--- DATA FOR REVIEW ---
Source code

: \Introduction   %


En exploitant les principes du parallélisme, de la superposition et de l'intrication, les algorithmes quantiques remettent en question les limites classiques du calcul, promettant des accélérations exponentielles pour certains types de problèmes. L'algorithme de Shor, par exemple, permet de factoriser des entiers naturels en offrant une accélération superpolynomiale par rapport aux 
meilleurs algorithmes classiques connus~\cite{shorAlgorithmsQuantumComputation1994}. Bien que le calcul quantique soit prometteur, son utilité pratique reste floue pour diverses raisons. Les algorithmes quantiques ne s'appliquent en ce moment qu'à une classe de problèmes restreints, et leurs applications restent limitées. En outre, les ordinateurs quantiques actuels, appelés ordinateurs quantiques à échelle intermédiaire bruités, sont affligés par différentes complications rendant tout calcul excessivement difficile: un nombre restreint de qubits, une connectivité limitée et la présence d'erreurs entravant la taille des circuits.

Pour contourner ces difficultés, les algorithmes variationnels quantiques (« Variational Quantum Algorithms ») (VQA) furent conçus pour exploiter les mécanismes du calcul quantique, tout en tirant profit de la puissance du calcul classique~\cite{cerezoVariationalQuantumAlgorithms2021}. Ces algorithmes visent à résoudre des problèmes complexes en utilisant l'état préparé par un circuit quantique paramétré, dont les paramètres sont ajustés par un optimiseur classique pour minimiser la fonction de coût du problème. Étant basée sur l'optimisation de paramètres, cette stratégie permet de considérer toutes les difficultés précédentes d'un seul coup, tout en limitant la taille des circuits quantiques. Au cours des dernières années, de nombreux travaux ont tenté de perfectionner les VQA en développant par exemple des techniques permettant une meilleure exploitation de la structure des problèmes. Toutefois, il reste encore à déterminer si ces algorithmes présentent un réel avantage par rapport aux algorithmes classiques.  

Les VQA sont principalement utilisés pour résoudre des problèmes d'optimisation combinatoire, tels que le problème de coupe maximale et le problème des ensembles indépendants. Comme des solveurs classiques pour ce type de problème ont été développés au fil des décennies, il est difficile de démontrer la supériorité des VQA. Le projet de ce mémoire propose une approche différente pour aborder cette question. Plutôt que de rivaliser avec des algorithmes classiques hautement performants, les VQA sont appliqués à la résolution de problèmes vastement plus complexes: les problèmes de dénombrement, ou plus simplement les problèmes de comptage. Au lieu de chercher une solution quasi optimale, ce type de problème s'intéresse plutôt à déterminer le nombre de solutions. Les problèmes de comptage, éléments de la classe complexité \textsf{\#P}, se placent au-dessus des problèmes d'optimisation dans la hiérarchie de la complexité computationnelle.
---
* **EXERCISE DESCRIPTION**
Transcribe all entries word for word.

* **WRITTEN SOLUTION**
Source code

: \Introduction   %


En exploitant les principes du parallélisme, de la superposition et de l'intrication, les algorithmes quantiques remettent en question les limites classiques du calcul, promettant des accélérations exponentielles pour certains types de problèmes. L'algorithme de Shor, par exemple, permet de factoriser des entiers naturels en offrant une accélération superpolynomiale par rapport aux 
meilleurs algorithmes classiques connus~\cite{shorAlgorithmsQuantumComputation1994}. Bien que le calcul quantique soit prometteur, son utilité pratique reste floue pour diverses raisons. Les algorithmes quantiques ne s'appliquent en ce moment qu'à une classe de problèmes restreints, et leurs applications restent limitées. En outre, les ordinateurs quantiques actuels, appelés ordinateurs quantiques à échelle intermédiaire bruités, sont affligés par différentes complications rendant tout calcul excessivement difficile: un nombre restreint de qubits, une connectivité limitée et la présence d'erreurs entravant la taille des circuits.

Pour contourner ces difficultés, les algorithmes variationnels quantiques (« Variational Quantum Algorithms ») (VQA) furent conçus pour exploiter les mécanismes du calcul quantique, tout en tirant profit de la puissance du calcul classique~\cite{cerezoVariationalQuantumAlgorithms2021}. Ces algorithmes visent à résoudre des problèmes complexes en utilisant l'état préparé par un circuit quantique paramétré, dont les paramètres sont ajustés par un optimiseur classique pour minimiser la fonction de coût du problème. Étant basée sur l'optimisation de paramètres, cette stratégie permet de considérer toutes les difficultés précédentes d'un seul coup, tout en limitant la taille des circuits quantiques. Au cours des dernières années, de nombreux travaux ont tenté de perfectionner les VQA en développant par exemple des techniques permettant une meilleure exploitation de la structure des problèmes. Toutefois, il reste encore à déterminer si ces algorithmes présentent un réel avantage par rapport aux algorithmes classiques.  

Les VQA sont principalement utilisés pour résoudre des problèmes d'optimisation combinatoire, tels que le problème de coupe maximale et le problème des ensembles indépendants. Comme des solveurs classiques pour ce type de problème ont été développés au fil des décennies, il est difficile de démontrer la supériorité des VQA. Le projet de ce mémoire propose une approche différente pour aborder cette question. Plutôt que de rivaliser avec des algorithmes classiques hautement performants, les VQA sont appliqués à la résolution de problèmes vastement plus complexes: les problèmes de dénombrement, ou plus simplement les problèmes de comptage. Au lieu de chercher une solution quasi optimale, ce type de problème s'intéresse plutôt à déterminer le nombre de solutions. Les problèmes de comptage, éléments de la classe complexité \textsf{\#P}, se placent au-dessus des problèmes d'optimisation dans la hiérarchie de la complexité computationnelle.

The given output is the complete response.